Hawk-like Birds

Turkey Vulture Turkey Vulture
Cathartes aura


25-32" (64-81 cm). W. 6' (1.8 m). Eagle-sized blackish bird, usually seen soaring over the countryside. In flight, the long wings are held upward in a wide, shallow V; flight feathers silvery below. Tail long; head small, bare, and reddish; gray in immatures. Similar to Black Vulture, but wings narrower; flaps wings less frequently and rolls and sways from side to side.


Usually silent; hisses or grunts when feeding or at nest.


Mainly deciduous forests and woodlands; often seen over adjacent farmlands.

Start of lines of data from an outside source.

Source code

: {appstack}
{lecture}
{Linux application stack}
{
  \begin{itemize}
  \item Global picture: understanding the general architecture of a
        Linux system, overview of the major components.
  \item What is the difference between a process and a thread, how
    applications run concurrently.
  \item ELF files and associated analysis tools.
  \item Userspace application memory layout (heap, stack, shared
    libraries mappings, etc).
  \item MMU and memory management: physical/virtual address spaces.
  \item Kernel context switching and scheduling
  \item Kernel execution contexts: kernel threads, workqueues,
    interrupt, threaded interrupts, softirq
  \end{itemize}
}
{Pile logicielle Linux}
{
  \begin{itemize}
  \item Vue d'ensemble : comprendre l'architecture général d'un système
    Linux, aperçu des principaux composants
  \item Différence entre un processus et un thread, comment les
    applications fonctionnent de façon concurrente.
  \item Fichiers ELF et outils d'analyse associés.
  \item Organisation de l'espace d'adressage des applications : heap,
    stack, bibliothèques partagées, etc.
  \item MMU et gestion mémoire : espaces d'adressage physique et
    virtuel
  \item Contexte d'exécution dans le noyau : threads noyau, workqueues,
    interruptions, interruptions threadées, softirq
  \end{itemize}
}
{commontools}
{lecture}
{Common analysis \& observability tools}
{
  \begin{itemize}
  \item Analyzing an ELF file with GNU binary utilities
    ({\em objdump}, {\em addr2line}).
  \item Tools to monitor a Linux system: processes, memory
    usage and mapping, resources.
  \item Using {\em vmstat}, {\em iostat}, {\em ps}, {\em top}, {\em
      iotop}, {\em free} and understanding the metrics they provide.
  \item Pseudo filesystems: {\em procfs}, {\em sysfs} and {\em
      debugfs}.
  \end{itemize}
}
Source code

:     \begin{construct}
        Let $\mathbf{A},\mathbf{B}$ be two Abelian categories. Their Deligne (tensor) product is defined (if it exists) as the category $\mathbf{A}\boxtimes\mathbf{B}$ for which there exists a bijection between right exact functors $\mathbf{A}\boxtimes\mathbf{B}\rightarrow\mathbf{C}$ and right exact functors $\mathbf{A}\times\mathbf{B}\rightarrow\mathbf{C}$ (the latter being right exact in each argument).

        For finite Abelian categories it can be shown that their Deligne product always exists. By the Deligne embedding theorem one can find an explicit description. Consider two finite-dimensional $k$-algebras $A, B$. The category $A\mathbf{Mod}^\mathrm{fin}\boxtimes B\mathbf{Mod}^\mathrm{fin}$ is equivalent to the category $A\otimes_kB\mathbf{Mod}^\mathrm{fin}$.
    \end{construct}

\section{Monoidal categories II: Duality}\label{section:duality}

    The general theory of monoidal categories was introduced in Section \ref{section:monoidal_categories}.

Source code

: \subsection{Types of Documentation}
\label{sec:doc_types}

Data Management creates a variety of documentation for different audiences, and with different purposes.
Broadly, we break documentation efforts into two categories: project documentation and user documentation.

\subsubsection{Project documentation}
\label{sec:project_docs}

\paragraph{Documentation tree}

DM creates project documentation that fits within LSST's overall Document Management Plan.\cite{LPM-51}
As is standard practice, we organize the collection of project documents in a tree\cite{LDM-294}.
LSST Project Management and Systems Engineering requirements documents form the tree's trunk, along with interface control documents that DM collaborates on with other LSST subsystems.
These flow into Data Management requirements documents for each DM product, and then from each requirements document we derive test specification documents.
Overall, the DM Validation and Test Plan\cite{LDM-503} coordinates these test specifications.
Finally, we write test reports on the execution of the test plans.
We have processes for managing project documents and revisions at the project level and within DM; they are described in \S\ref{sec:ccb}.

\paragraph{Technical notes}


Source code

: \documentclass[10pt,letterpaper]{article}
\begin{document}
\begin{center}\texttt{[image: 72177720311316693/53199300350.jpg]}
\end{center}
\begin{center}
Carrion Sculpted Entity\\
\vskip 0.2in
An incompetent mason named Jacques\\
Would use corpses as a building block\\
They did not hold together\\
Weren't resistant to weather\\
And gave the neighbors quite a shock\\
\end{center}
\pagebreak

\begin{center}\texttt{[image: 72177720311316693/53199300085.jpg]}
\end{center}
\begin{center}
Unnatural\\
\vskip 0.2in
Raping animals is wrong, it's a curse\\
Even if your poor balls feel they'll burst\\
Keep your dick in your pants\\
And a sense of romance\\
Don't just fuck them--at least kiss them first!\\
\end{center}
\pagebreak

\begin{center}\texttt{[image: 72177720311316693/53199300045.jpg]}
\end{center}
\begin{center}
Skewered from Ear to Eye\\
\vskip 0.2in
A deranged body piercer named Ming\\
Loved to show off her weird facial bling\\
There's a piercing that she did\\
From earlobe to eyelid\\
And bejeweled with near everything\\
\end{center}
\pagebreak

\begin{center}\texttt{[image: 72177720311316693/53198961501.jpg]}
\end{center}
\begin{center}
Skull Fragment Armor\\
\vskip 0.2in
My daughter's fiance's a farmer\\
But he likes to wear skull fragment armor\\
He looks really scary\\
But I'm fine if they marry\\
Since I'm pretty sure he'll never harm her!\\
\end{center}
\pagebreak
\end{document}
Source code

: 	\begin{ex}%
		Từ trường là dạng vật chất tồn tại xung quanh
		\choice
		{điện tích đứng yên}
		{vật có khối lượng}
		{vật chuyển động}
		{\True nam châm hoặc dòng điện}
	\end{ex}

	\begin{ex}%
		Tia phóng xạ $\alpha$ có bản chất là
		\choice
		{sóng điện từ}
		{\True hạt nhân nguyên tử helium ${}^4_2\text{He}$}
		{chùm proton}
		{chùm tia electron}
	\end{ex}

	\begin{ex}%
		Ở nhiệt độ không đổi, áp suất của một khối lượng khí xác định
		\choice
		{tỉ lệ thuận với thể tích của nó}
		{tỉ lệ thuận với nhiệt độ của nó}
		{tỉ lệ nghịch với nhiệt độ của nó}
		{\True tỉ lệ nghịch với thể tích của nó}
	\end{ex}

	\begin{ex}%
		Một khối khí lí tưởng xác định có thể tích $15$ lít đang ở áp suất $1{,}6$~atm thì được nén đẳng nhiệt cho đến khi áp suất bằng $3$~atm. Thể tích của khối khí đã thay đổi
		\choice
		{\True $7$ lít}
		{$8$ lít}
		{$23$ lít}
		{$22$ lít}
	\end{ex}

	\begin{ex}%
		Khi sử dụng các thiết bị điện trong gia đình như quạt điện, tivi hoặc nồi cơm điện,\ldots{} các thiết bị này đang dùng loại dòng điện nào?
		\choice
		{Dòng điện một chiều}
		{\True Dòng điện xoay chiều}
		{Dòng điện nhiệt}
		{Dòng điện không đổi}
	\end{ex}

2 whitish eggs, heavily marked with dark brown, placed without nest or lining in a crevice in rocks, in a hollow tree, or in a fallen hollow log.

Turkey Vulture


Breeds from southern British Columbia, central Saskatchewan, Great Lakes, and New Hampshire southward. Winters in Southwest, and in East northward to southern New England.


The most common and widespread of the New World vultures, this species nests throughout all of the United States except northern New England. Soaring for hours over woodland and nearby open country, the Turkey Vulture searches for carcasses, locating them at least partly by means of its acute sense of smell. As they soar, these "buzzards" ride on rising columns of warm air called thermals to save energy as they cover miles of territory. The importance of this energy saving is clear from the fact that we seldom see a Turkey Vulture on a windless day, when thermals do not form. Turkey Vultures are valuable for their removal of garbage and disease-causing carrion. At night they often gather in large roosts.